Metabolic disruption by mycotoxins: focus on metabolic endpoints steatosis, adipogenesis and glucose metabolism in vivo and in vitro.

Metabolic disruption encompasses the processes leading to adverse effects to major metabolic organs, such as liver and pancreas after exposure to e.g., environmental chemicals. As some mycotoxins act as endocrine disruptors, their structural similarity may lead to effects in lipid and glucose metabolism as well. Via systematic literature search, we mapped the potential of mycotoxins to cause metabolic disruption. Our systematic data search involved mycotoxin keywords combined with metabolic disruption keywords. The retrieved 31 studies revealed 24 in vivo studies, and 18 in vitro studies in total of 13 different mycotoxins. Most studied parameters were triglycerides from blood or liver, followed by total cholesterol and glucose or insulin levels.
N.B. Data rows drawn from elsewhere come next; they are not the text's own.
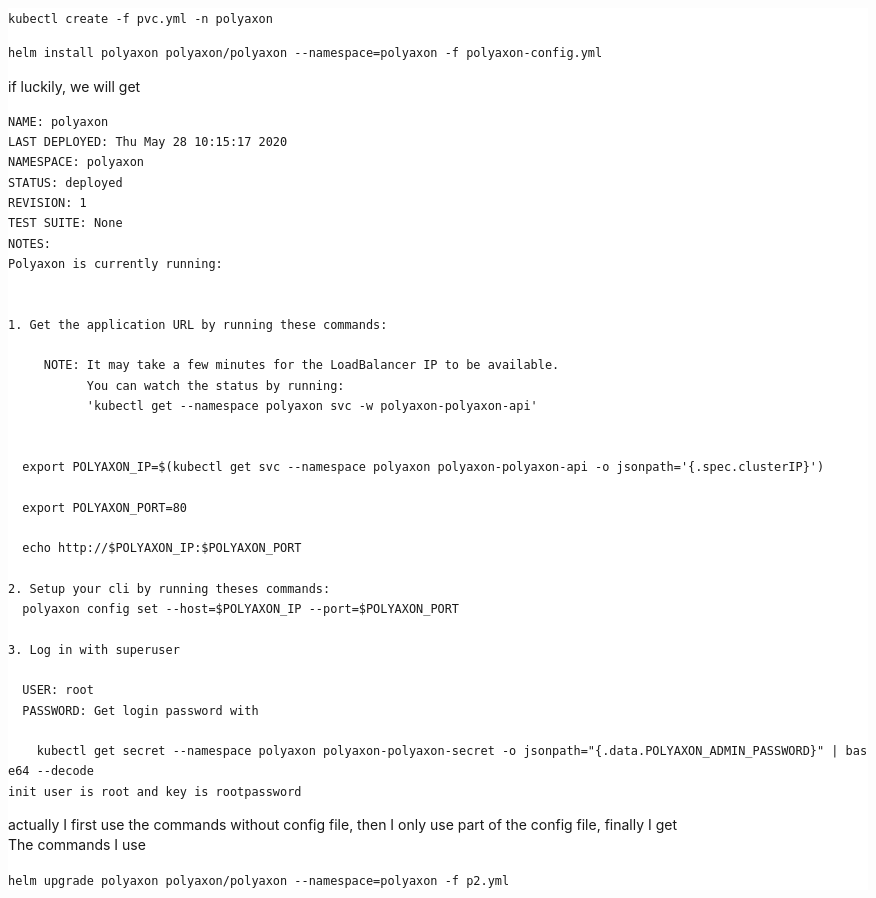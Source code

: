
 ```
kubectl create -f pvc.yml -n polyaxon
```

```
helm install polyaxon polyaxon/polyaxon --namespace=polyaxon -f polyaxon-config.yml
```

if luckily, we will get 
```
NAME: polyaxon
LAST DEPLOYED: Thu May 28 10:15:17 2020
NAMESPACE: polyaxon
STATUS: deployed
REVISION: 1
TEST SUITE: None
NOTES:
Polyaxon is currently running:


1. Get the application URL by running these commands:

     NOTE: It may take a few minutes for the LoadBalancer IP to be available.
           You can watch the status by running:
           'kubectl get --namespace polyaxon svc -w polyaxon-polyaxon-api'


  export POLYAXON_IP=$(kubectl get svc --namespace polyaxon polyaxon-polyaxon-api -o jsonpath='{.spec.clusterIP}')

  export POLYAXON_PORT=80

  echo http://$POLYAXON_IP:$POLYAXON_PORT

2. Setup your cli by running theses commands:
  polyaxon config set --host=$POLYAXON_IP --port=$POLYAXON_PORT

3. Log in with superuser

  USER: root
  PASSWORD: Get login password with

    kubectl get secret --namespace polyaxon polyaxon-polyaxon-secret -o jsonpath="{.data.POLYAXON_ADMIN_PASSWORD}" | base64 --decode
init user is root and key is rootpassword
```

actually I first use the commands without config file, then I only use part of the config file, finally I get 
<br/>
The commands I use 
```
helm upgrade polyaxon polyaxon/polyaxon --namespace=polyaxon -f p2.yml 
```
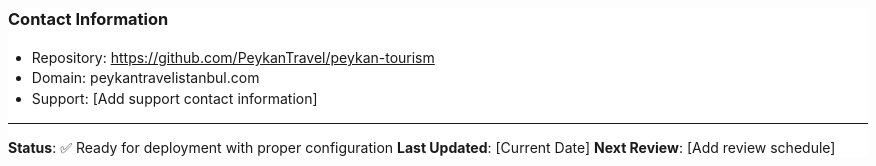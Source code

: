 ### Contact Information
- Repository: https://github.com/PeykanTravel/peykan-tourism
- Domain: peykantravelistanbul.com
- Support: [Add support contact information]

---

**Status**: ✅ Ready for deployment with proper configuration
**Last Updated**: [Current Date]
**Next Review**: [Add review schedule]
In vitro studies most often aimed to reveal mechanisms of metabolic disruption, but common metabolic parameters (lipid or cholesterol accumulation). In general, mycotoxin exposure showed a trend towards positive metabolic effects, such as reduction of blood triglycerides levels. Emodin was the most studied mycotoxin. Other mycotoxins were studied in one to three studies. Positive effects were also identified for equisetin, fumonisin B1, fumigaclavine C and ergostatrien-3-B-ol. Adverse effects (e.g. increased lipid deposition to liver) were identified for aflatoxin B1, ochratoxin A, deoxynivalenol, citreoviridin, T-2 toxin and paxilline. As demonstrated by the evaluated in vivo and in vitro studies, mycotoxins seem to have more positive than negative effects on metabolism. However, based on the available data, a general conclusion on the role of mycotoxins as a group cannot be made.